Пахан, как главный среди находящихся здесь, как человек, должный быть, соответственно, самым смелым, самым храбрым, сглотнув, сделал шаг навстречу спокойно стоящему парню.
– Добро пожаловать… Диктор, – голос его звучал хрипло, где-то на дне его угадывалась дрожь. Диктор, бросив на него равнодушный взгляд, кивнул, выражая благодарность за приветствие.
– Ты тут главный?
Пахан неуверенно опустил подбородок. По лицу его явственно читалась готовность сложить корону и передать ее новичку, безропотно принимая его главенство.
Диктор, явно поняв это, усмехнулся и слегка покачал головой.
– Да не дрожи ты, мне твое место не интересно. Хотел только сказать, что я к вам ненадолго – через месяц распрощаемся, если не раньше. Так что, боюсь, мы даже и познакомиться близко не успеем… – в голубых глазах полыхнул и тотчас же скрылся дьявольский огонек и пахан попятился.
Пол, наблюдающий всю эту картину со стороны, видел, что сокамерники ничуть не осуждают того, кого выбрали над собою старшим – видимо, Диктор внушал такой ужас, что иначе вести себя с ним представлялось просто невозможным. И что-то подсказывало ему, что как бы парень не отнекивался от места главного здесь, оно было ему обеспечено еще до того, как он переступил порог камеры. Слава бежала впереди него, расчищая дорогу.

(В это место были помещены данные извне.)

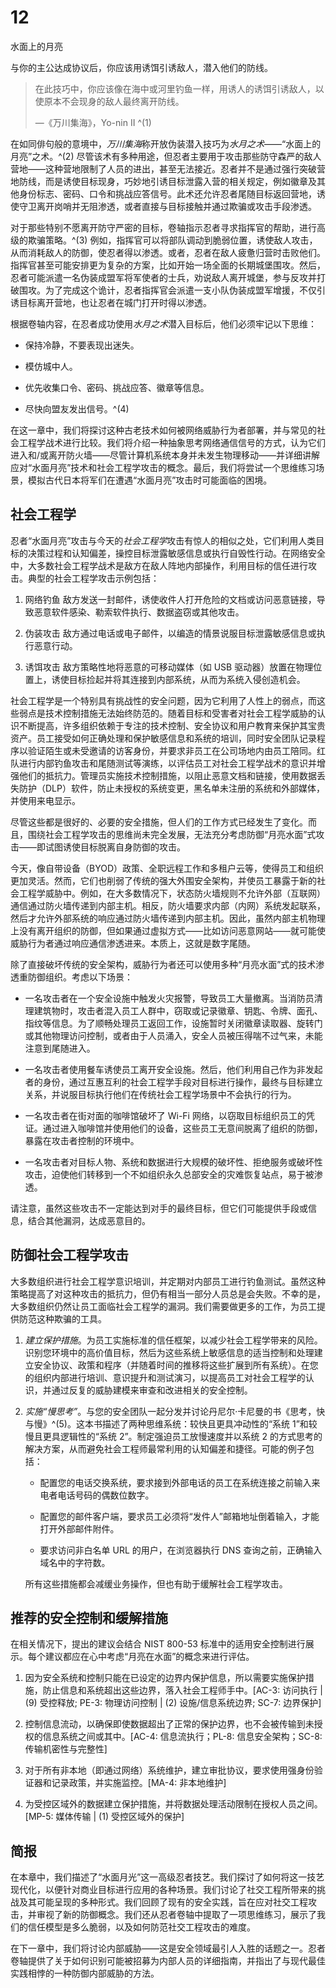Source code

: # 12

水面上的月亮

与你的主公达成协议后，你应该用诱饵引诱敌人，潜入他们的防线。

> 在此技巧中，你应该像在海中或河里钓鱼一样，用诱人的诱饵引诱敌人，以使原本不会现身的敌人最终离开防线。
> 
> —《万川集海》，Yo-nin II ^(1)

在如同俳句般的意境中，*万川集海*称开放伪装潜入技巧为*水月之术*——“水面上的月亮”之术。^(2) 尽管该术有多种用途，但忍者主要用于攻击那些防守森严的敌人营地——这种营地限制了人员的进出，甚至无法接近。忍者并不是通过强行突破营地防线，而是诱使目标现身，巧妙地引诱目标泄露入营的相关规定，例如徽章及其他身份标志、密码、口令和挑战应答信号。此术还允许忍者尾随目标返回营地，诱使守卫离开岗哨并无阻渗透，或者直接与目标接触并通过欺骗或攻击手段渗透。

对于那些特别不愿离开防守严密的目标，卷轴指示忍者寻求指挥官的帮助，进行高级的欺骗策略。^(3) 例如，指挥官可以将部队调动到脆弱位置，诱使敌人攻击，从而消耗敌人的防御，使忍者得以渗透。或者，忍者在敌人疲惫归营时击败他们。指挥官甚至可能安排更为复杂的方案，比如开始一场全面的长期城堡围攻。然后，忍者可能派遣一名伪装成盟军将军使者的士兵，劝说敌人离开城堡，参与反攻并打破围攻。为了完成这个诡计，忍者指挥官会派遣一支小队伪装成盟军增援，不仅引诱目标离开营地，也让忍者在城门打开时得以渗透。

根据卷轴内容，在忍者成功使用*水月之术*潜入目标后，他们必须牢记以下思维：

+   保持冷静，不要表现出迷失。

+   模仿城中人。

+   优先收集口令、密码、挑战应答、徽章等信息。

+   尽快向盟友发出信号。^(4)

在这一章中，我们将探讨这种古老技术如何被网络威胁行为者部署，并与常见的社会工程学战术进行比较。我们将介绍一种抽象思考网络通信信号的方式，认为它们进入和/或离开防火墙——尽管计算机系统本身并未发生物理移动——并详细讲解应对“水面月亮”技术和社会工程学攻击的概念。最后，我们将尝试一个思维练习场景，模拟古代日本将军们在遭遇“水面月亮”攻击时可能面临的困境。

## 社会工程学

忍者“水面月亮”攻击与今天的*社会工程学*攻击有惊人的相似之处，它们利用人类目标的决策过程和认知偏差，操控目标泄露敏感信息或执行自毁性行动。在网络安全中，大多数社会工程学战术是敌方在敌人阵地内部操作，利用目标的信任进行攻击。典型的社会工程学攻击示例包括：

1.  网络钓鱼 敌方发送一封邮件，诱使收件人打开危险的文档或访问恶意链接，导致恶意软件感染、勒索软件执行、数据盗窃或其他攻击。

1.  伪装攻击 敌方通过电话或电子邮件，以编造的情景说服目标泄露敏感信息或执行恶意行动。

1.  诱饵攻击 敌方策略性地将恶意的可移动媒体（如 USB 驱动器）放置在物理位置上，诱使目标捡起并将其连接到内部系统，从而为系统入侵创造机会。

社会工程学是一个特别具有挑战性的安全问题，因为它利用了人性上的弱点，而这些弱点是技术控制措施无法始终防范的。随着目标和受害者对社会工程学威胁的认识不断提高，许多组织依赖于专注的技术控制、安全协议和用户教育来保护其宝贵资产。员工接受如何正确处理和保护敏感信息和系统的培训，同时安全团队记录程序以验证陌生或未受邀请的访客身份，并要求非员工在公司场地内由员工陪同。红队进行内部钓鱼攻击和尾随测试等演练，以评估员工对社会工程学战术的意识并增强他们的抵抗力。管理员实施技术控制措施，以阻止恶意文档和链接，使用数据丢失防护（DLP）软件，防止未授权的系统变更，黑名单未注册的系统和外部媒体，并使用来电显示。

尽管这些都是很好的、必要的安全措施，但人们的工作方式已经发生了变化。而且，围绕社会工程学攻击的思维尚未完全发展，无法充分考虑防御“月亮水面”式攻击——即试图诱使目标脱离自身防御的攻击。

今天，像自带设备（BYOD）政策、全职远程工作和多租户云等，使得员工和组织更加灵活。然而，它们也削弱了传统的强大外围安全架构，并使员工暴露于新的社会工程学威胁中。例如，在大多数情况下，状态防火墙规则不允许外部（互联网）通信通过防火墙传递到内部主机。相反，防火墙要求内部（内网）系统发起联系，然后才允许外部系统的响应通过防火墙传递到内部主机。因此，虽然内部主机物理上没有离开组织的防御，但如果通过虚拟方式——比如访问恶意网站——就可能使威胁行为者通过响应通信渗透进来。本质上，这就是数字尾随。

除了直接破坏传统的安全架构，威胁行为者还可以使用多种“月亮水面”式的技术渗透重防御组织。考虑以下场景：

+   一名攻击者在一个安全设施中触发火灾报警，导致员工大量撤离。当消防员清理建筑物时，攻击者混入员工人群中，窃取或记录徽章、钥匙、令牌、面孔、指纹等信息。为了顺畅处理员工返回工作，设施暂时关闭徽章读取器、旋转门或其他物理访问控制，或者由于人员涌入，安全人员被压得喘不过气来，未能注意到尾随进入。

+   一名攻击者使用餐车诱使员工离开安全设施。然后，他们利用自己作为非发起者的身份，通过互惠互利的社会工程学手段对目标进行操作，最终与目标建立关系，并说服目标执行他们在传统社会工程学场景中不会执行的行为。

+   一名攻击者在街对面的咖啡馆破坏了 Wi-Fi 网络，以窃取目标组织员工的凭证。通过进入咖啡馆并使用他们的设备，这些员工无意间脱离了组织的防御，暴露在攻击者控制的环境中。

+   一名攻击者对目标人物、系统和数据进行大规模的破坏性、拒绝服务或破坏性攻击，迫使他们转移到一个不如组织永久总部安全的灾难恢复站点，易于被渗透。

请注意，虽然这些攻击不一定能达到对手的最终目标，但它们可能提供手段或信息，结合其他漏洞，达成恶意目的。

## 防御社会工程学攻击

大多数组织进行社会工程学意识培训，并定期对内部员工进行钓鱼测试。虽然这种策略提高了对这种攻击的抵抗力，但仍有相当一部分人员总是会失败。不幸的是，大多数组织仍然让员工面临社会工程学的漏洞。我们需要做更多的工作，为员工提供防范这种欺骗的工具。

1.  *建立保护措施*。为员工实施标准的信任框架，以减少社会工程学带来的风险。识别您环境中的高价值目标，然后为这些系统上敏感信息的适当控制和处理建立安全协议、政策和程序（并随着时间的推移将这些扩展到所有系统）。在您的组织内部进行培训、意识提升和测试演习，以提高员工对社会工程学的认识，并通过反复的威胁建模来审查和改进相关的安全控制。

1.  *实施“慢思考”*。与您的安全团队一起分发并讨论丹尼尔·卡尼曼的书《思考，快与慢》^(5)。这本书描述了两种思维系统：较快且更具冲动性的“系统 1”和较慢且更具逻辑性的“系统 2”。制定强迫员工放慢速度并以系统 2 的方式思考的解决方案，从而避免社会工程师最常利用的认知偏差和捷径。可能的例子包括：

    +   配置您的电话交换系统，要求接到外部电话的员工在系统连接之前输入来电者电话号码的偶数位数字。

    +   配置您的邮件客户端，要求员工必须将“发件人”邮箱地址倒着输入，才能打开外部邮件附件。

    +   要求访问非白名单 URL 的用户，在浏览器执行 DNS 查询之前，正确输入域名中的字符数。

    所有这些措施都会减缓业务操作，但也有助于缓解社会工程学攻击。

## 推荐的安全控制和缓解措施

在相关情况下，提出的建议会结合 NIST 800-53 标准中的适用安全控制进行展示。每个建议都应在心中考虑“月亮在水面”的概念来进行评估。

1.  因为安全系统和控制只能在已设定的边界内保护信息，所以需要实施保护措施，防止信息和系统超出这些边界，落入社会工程师手中。[AC-3: 访问执行 | (9) 受控释放; PE-3: 物理访问控制 | (2) 设施/信息系统边界; SC-7: 边界保护]

1.  控制信息流动，以确保即使数据超出了正常的保护边界，也不会被传输到未授权的信息系统之间或其中。[AC-4: 信息流执行；PL-8: 信息安全架构；SC-8: 传输机密性与完整性]

1.  对于所有非本地（即通过网络）系统维护，建立审批协议，要求使用强身份验证器和记录政策，并实施监控。[MA-4: 非本地维护]

1.  为受控区域外的数据建立保护措施，并将数据处理活动限制在授权人员之间。[MP-5: 媒体传输 | (1) 受控区域外的保护]

## 简报

在本章中，我们描述了“水面月光”这一高级忍者技艺。我们探讨了如何将这一技艺现代化，以便针对商业目标进行应用的各种场景。我们讨论了社交工程所带来的挑战及其可能呈现的多种形式。我们回顾了现有的安全实践，旨在应对社交工程攻击，并审视了新的防御概念。我们还从忍者卷轴中提取了一项思维练习，展示了我们的信任模型是多么脆弱，以及如何防范社交工程攻击的难度。

在下一章中，我们将讨论内部威胁——这是安全领域最引人入胜的话题之一。忍者卷轴提供了关于如何识别可能被招募为内部人员的详细指南，并指出了与现代最佳实践相悖的一种防御内部威胁的方法。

Не обращая больше ни на кого внимания, Диктор подобрал с пола сумку со своими вещами и той же легкой походкой, спокойный и уверенный в себе, направился к шконке, где сидел Пол.
Цыган непроизвольно сглотнул, чувствуя, что по коже побежали мурашки. Кровати в тюрьме двухъярусные, свободное место оставалось все это время только у него над головой и, сообразив сейчас, какое опасное соседство ему светит, он почувствовал, как холодеют пальцы. В камере свои законы, свои правила и порядки. И если этот человек действительно так опасен, если способен убить за один косой взгляд, то на свободу его несчастный сосед может и не выйти…
– Здоро́во, – Диктор, подойдя вплотную к койке Галейна, ослепительно улыбнулся, склоняя голову набок, – Значит, мы с тобой соседями будем? –он протянул руку для пожатия, не прекращая лучиться доброжелательностью, – Ну, тогда есть смысл познакомиться.
Пол неуверенно пожал протянутую руку.
– Цыган, – за проведенный месяц он, успев подзабыть данное ему при рождении имя, привык называть себя так. Парень, не отпуская его руки, неодобрительно прицокнув языком, слегка повел подбородком из стороны в сторону.
– А настоящее имя?
Мужчина растерянно моргнул. Такого вопроса в этих стенах ожидать как-то не приходилось.
– Пол… – неуверенно произнес он, с трудом вспоминая, как его зовут, – Галейн.
Собеседник, выпустив его руку, куснул себя за губу, как будто сдерживая смех и вновь склонил голову в приветственном кивке.
– Рад знакомству, Пол. Я Шон. Шон Рэдзеро.
***
С появлением Шона все переменилось. Дни, прежде тянувшиеся нескончаемой чередой, стали пролетать, как одна секунда и, если предыдущий месяц отсидки показался несчастному заключенному тридцатью годами, то этот пролетел за четыре дня.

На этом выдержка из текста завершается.